I don’t know what’s in the minds and hearts of frat boys who rape, but I think we can all agree that what is lacking is empathy. I know of many documented cases of men who have been sexual predators or perpetrators of intimate violence who have been able to shift their perspective. Certainly, recent events with Hugo Schwytzer have shown that those transformations may be far from complete. However, in many instances, male perpetrators’ ability to recover their empathy is directly tied to integrating a childhood trauma experience that left them believing that the world was filled with winners and losers, and determined not to be one of the latter. Ever. As the Council of Europe Parliamentary Assembly stated in their Human Rights Report, “We should remember that perpetrators are not born; something has happened to them and we need to find out why some men become violent.”
My anger is a monster.
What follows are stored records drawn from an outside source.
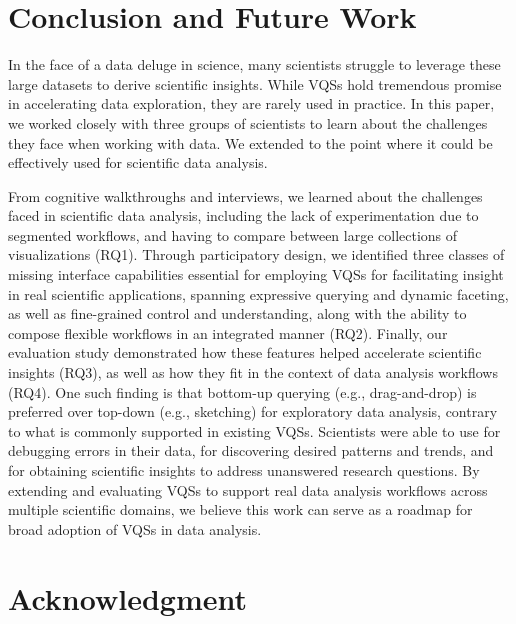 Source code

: \section{Conclusion and Future Work} \label{conclusion}
\par In the face of a data deluge in science, many scientists struggle to leverage these large datasets to derive scientific insights. While VQSs hold tremendous promise in accelerating data exploration, they are rarely used in practice. In this paper, we worked closely with three groups of scientists to learn about the challenges they face when working with data. We extended  to the point where it could be effectively used for scientific data analysis. 
\par From cognitive walkthroughs and interviews, we learned about the challenges faced in scientific data analysis, including the lack of experimentation due to segmented workflows, and having to compare between large collections of visualizations (RQ1). Through participatory design, we identified three classes of missing interface capabilities  essential for employing VQSs for facilitating insight in real scientific applications, spanning expressive querying and dynamic faceting, as well as fine-grained control and understanding, along with the ability to compose flexible workflows in an integrated manner (RQ2). Finally, our evaluation study demonstrated how these features helped accelerate scientific insights (RQ3), as well as how they fit in the context of data analysis workflows (RQ4). One such finding is that bottom-up querying (e.g., drag-and-drop) is preferred over top-down (e.g., sketching) for exploratory data analysis, contrary to what is commonly supported in existing VQSs. Scientists were able to use \zv for debugging errors in their data, for discovering desired patterns and trends, and for obtaining scientific insights to address unanswered research questions. By extending and evaluating VQSs to support real data analysis workflows across multiple scientific domains, we believe this work can serve as a roadmap for broad adoption of VQSs in data analysis.
\section{Acknowledgment}
\par {}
Daddy locks me in my room so everyone can be safe from me. We don’t tell anyone about it, because we don’t want the monster make mommy and daddy feel embarrassed.
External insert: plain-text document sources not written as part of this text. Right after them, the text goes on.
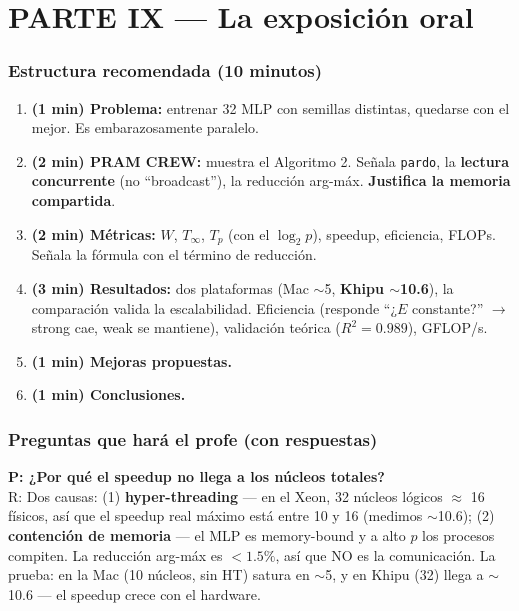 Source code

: \documentclass[11pt,a4paper]{article}
\begin{document}
\part*{PARTE IX --- La exposición oral}

\section{Estructura recomendada (10 minutos)}

\begin{enumerate}
  \item \textbf{(1 min) Problema:} entrenar 32 MLP con semillas distintas,
        quedarse con el mejor. Es embarazosamente paralelo.
  \item \textbf{(2 min) PRAM CREW:} muestra el Algoritmo 2. Señala \texttt{pardo},
        la \textbf{lectura concurrente} (no ``broadcast''), la reducción arg-máx.
        \textbf{Justifica la memoria compartida}.
  \item \textbf{(2 min) Métricas:} $W$, $T_\infty$, $T_p$ (con el $\log_2 p$),
        speedup, eficiencia, FLOPs. Señala la fórmula con el término de
        reducción.
  \item \textbf{(3 min) Resultados:} dos plataformas (Mac $\sim$5, \textbf{Khipu
        $\sim$10.6}), la comparación valida la escalabilidad. Eficiencia
        (responde ``¿$E$ constante?'' $\to$ strong cae, weak se mantiene),
        validación teórica ($R^2=0.989$), GFLOP/s.
  \item \textbf{(1 min) Mejoras propuestas.}
  \item \textbf{(1 min) Conclusiones.}
\end{enumerate}

\section{Preguntas que hará el profe (con respuestas)}

\textbf{P: ¿Por qué el speedup no llega a los núcleos totales?}\\
R: Dos causas: (1) \textbf{hyper-threading} --- en el Xeon, 32 núcleos lógicos
$\approx$ 16 físicos, así que el speedup real máximo está entre 10 y 16 (medimos
$\sim$10.6); (2) \textbf{contención de memoria} --- el MLP es memory-bound y a
alto $p$ los procesos compiten. La reducción arg-máx es $<1.5\%$, así que NO es
la comunicación. La prueba: en la Mac (10 núcleos, sin HT) satura en $\sim$5, y
en Khipu (32) llega a $\sim$10.6 --- el speedup crece con el hardware.
\end{document}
I believe that we can change rape culture, but we can’t just begin at the moment where teenage and adult men make sexual decisions. We need to intervene as a culture in the pervasive sexually traumatic socialization of men, and then the equally pervasive green light messages they receive to act that trauma out on women.
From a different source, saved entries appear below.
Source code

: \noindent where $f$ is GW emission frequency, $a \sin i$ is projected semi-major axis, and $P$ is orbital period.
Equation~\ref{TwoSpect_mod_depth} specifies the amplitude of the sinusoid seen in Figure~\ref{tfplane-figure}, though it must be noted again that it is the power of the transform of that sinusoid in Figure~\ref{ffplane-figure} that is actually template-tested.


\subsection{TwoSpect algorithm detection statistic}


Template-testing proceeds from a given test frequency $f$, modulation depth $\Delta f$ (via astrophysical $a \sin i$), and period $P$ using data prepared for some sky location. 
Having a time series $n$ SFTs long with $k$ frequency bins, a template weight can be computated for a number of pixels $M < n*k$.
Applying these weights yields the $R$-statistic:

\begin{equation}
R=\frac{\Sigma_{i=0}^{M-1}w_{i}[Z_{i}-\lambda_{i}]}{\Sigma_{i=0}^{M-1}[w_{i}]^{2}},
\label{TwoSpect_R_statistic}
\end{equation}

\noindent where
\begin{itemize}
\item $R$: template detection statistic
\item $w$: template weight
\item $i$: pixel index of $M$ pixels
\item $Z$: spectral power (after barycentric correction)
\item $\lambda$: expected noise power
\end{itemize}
And then Chris Brown comes along and makes it so plain and public. And in some ways it opens a window. It gives us a chance to raise the public debate on the sexual socialization of boys, and consider the possibility that if we want different men, we will have to create a culture that raises our boys up very differently.
I see R Kelly’s album cover, surrounded by faceless, naked, girls and I wonder, what is he trying to prove to everyone? To himself? In holding him accountable, there’s an opportunity for healing for him, for his victims, and for our culture as a whole.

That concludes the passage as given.